Saved data entries:
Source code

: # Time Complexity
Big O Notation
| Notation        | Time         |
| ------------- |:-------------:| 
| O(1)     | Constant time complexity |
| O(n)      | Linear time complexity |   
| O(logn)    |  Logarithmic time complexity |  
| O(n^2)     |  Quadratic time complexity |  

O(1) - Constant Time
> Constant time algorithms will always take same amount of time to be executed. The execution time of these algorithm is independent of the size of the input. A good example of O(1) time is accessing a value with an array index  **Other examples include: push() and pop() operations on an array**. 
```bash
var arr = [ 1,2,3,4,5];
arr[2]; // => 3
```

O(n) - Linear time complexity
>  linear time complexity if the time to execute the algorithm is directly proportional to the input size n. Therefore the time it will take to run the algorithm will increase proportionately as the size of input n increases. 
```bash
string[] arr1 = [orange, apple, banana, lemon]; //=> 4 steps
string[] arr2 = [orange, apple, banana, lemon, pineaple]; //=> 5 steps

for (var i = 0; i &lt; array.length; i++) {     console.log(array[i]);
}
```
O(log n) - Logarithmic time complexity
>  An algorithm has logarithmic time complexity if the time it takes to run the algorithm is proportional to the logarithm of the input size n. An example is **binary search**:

==

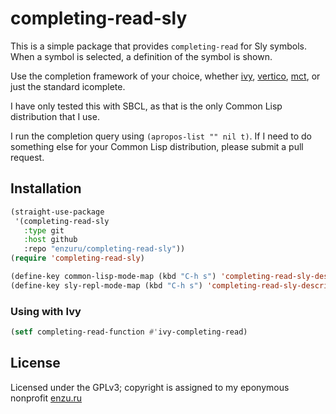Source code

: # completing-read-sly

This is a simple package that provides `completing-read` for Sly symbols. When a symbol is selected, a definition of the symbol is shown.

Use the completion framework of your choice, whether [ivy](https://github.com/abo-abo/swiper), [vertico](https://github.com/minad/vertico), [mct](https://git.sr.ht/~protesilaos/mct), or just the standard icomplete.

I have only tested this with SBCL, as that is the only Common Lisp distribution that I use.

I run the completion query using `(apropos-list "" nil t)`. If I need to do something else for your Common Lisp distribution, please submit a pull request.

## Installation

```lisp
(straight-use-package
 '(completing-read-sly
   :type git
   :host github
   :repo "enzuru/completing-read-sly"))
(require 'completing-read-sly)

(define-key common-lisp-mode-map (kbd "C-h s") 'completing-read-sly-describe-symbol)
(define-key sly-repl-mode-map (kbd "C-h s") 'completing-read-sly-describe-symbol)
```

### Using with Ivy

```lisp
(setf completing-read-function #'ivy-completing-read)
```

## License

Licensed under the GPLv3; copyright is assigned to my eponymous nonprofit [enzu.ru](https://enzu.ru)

---

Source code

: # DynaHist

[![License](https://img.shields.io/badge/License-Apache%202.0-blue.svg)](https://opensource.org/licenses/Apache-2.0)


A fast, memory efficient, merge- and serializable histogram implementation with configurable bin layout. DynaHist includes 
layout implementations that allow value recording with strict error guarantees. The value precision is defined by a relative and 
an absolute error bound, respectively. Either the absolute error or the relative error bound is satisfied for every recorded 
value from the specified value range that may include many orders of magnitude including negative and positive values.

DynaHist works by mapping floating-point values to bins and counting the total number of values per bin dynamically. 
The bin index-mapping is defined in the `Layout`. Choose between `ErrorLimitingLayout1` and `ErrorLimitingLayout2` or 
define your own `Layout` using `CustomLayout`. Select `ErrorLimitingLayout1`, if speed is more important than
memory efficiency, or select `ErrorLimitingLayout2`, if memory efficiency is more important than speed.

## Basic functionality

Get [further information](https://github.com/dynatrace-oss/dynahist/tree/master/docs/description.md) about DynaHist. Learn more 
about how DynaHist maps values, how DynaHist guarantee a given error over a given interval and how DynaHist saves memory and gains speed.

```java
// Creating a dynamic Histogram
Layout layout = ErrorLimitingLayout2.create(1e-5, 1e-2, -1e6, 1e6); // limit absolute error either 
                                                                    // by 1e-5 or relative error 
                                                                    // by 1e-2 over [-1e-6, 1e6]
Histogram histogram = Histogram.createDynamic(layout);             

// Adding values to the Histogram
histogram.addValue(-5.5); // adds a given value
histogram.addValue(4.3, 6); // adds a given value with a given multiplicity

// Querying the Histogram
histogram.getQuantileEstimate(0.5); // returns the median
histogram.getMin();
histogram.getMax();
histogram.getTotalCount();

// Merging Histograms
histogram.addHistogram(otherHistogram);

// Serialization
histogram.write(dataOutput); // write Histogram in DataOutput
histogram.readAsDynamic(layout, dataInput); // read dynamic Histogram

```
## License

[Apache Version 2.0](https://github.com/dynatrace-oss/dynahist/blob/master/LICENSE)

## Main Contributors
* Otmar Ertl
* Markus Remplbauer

- _Prompt_: Among the lines above, repeat exactly those from the line with "input n increases." to the line with "An algorithm has", counting both ends.

- _Result for this exercise_:
>  linear time complexity if the time to execute the algorithm is directly proportional to the input size n. Therefore the time it will take to run the algorithm will increase proportionately as the size of input n increases. 
```bash
string[] arr1 = [orange, apple, banana, lemon]; //=> 4 steps
string[] arr2 = [orange, apple, banana, lemon, pineaple]; //=> 5 steps

for (var i = 0; i &lt; array.length; i++) {     console.log(array[i]);
}
```
O(log n) - Logarithmic time complexity
>  An algorithm has logarithmic time complexity if the time it takes to run the algorithm is proportional to the logarithm of the input size n. An example is **binary search**:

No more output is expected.